*** Task material Section Begins ***

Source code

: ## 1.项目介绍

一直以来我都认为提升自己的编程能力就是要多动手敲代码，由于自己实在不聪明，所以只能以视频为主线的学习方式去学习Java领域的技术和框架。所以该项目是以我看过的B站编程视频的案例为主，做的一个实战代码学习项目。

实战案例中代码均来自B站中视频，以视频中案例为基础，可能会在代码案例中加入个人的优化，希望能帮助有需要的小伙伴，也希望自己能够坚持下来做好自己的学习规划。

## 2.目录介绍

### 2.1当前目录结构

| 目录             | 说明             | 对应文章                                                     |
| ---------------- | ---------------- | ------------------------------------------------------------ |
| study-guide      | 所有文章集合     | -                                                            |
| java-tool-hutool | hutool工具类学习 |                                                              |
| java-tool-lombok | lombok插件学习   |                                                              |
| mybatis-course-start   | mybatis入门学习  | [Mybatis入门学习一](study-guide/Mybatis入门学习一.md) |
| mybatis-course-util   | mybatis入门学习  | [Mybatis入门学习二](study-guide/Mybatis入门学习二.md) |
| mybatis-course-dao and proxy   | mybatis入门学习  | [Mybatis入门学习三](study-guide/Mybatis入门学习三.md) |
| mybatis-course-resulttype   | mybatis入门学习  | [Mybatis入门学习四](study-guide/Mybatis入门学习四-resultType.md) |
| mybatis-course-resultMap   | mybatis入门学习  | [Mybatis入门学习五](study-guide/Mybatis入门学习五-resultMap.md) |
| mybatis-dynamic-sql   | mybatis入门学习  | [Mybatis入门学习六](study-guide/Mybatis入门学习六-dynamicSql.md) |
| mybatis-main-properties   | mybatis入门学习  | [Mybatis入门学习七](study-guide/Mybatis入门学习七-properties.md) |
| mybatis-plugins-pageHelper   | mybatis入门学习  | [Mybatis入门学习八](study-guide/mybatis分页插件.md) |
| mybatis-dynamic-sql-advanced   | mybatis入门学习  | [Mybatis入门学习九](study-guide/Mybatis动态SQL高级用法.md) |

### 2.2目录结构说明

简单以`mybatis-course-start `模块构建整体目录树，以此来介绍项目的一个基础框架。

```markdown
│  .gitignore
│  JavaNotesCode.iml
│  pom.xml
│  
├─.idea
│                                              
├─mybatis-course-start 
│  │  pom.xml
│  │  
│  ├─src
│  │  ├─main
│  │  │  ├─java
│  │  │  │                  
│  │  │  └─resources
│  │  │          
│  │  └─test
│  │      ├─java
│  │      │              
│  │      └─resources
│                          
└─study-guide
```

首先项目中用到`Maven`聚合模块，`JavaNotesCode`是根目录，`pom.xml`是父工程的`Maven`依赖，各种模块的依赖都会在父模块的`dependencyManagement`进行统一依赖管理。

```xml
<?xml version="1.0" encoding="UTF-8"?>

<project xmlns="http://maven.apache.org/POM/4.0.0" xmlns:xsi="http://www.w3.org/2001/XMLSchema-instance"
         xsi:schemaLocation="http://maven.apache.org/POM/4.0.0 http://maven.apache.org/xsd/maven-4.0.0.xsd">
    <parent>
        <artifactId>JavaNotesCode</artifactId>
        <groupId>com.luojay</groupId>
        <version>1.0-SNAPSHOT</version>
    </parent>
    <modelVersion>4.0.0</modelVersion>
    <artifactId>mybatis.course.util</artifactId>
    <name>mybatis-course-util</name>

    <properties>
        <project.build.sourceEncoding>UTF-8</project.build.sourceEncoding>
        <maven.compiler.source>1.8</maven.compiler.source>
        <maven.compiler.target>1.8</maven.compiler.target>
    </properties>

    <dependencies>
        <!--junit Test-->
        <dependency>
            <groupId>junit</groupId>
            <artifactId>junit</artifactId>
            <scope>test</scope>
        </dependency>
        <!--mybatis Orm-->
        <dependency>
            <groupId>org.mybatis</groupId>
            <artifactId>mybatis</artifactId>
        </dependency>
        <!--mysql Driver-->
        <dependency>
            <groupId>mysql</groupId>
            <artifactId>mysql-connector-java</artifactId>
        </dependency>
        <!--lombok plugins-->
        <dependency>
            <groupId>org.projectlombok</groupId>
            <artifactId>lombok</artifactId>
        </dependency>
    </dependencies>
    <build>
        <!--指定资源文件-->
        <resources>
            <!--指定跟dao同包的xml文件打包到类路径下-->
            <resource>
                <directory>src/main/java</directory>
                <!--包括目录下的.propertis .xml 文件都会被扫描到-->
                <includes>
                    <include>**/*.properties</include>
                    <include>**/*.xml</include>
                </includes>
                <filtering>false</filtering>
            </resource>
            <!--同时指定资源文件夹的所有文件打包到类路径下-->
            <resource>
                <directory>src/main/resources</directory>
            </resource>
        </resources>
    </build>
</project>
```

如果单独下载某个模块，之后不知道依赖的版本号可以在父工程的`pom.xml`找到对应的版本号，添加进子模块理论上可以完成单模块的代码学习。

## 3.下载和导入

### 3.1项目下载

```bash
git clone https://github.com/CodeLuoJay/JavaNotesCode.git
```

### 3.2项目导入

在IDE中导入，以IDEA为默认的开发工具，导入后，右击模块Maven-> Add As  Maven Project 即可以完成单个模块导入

*** Task material Section Ends ***

» What this task involves:
When you reach the line that contains "### 2.1当前目录结构", stop; output it and every line before it from the start of the data, exactly as written.

» Response to the task:
Source code

: ## 1.项目介绍

一直以来我都认为提升自己的编程能力就是要多动手敲代码，由于自己实在不聪明，所以只能以视频为主线的学习方式去学习Java领域的技术和框架。所以该项目是以我看过的B站编程视频的案例为主，做的一个实战代码学习项目。

实战案例中代码均来自B站中视频，以视频中案例为基础，可能会在代码案例中加入个人的优化，希望能帮助有需要的小伙伴，也希望自己能够坚持下来做好自己的学习规划。

## 2.目录介绍

### 2.1当前目录结构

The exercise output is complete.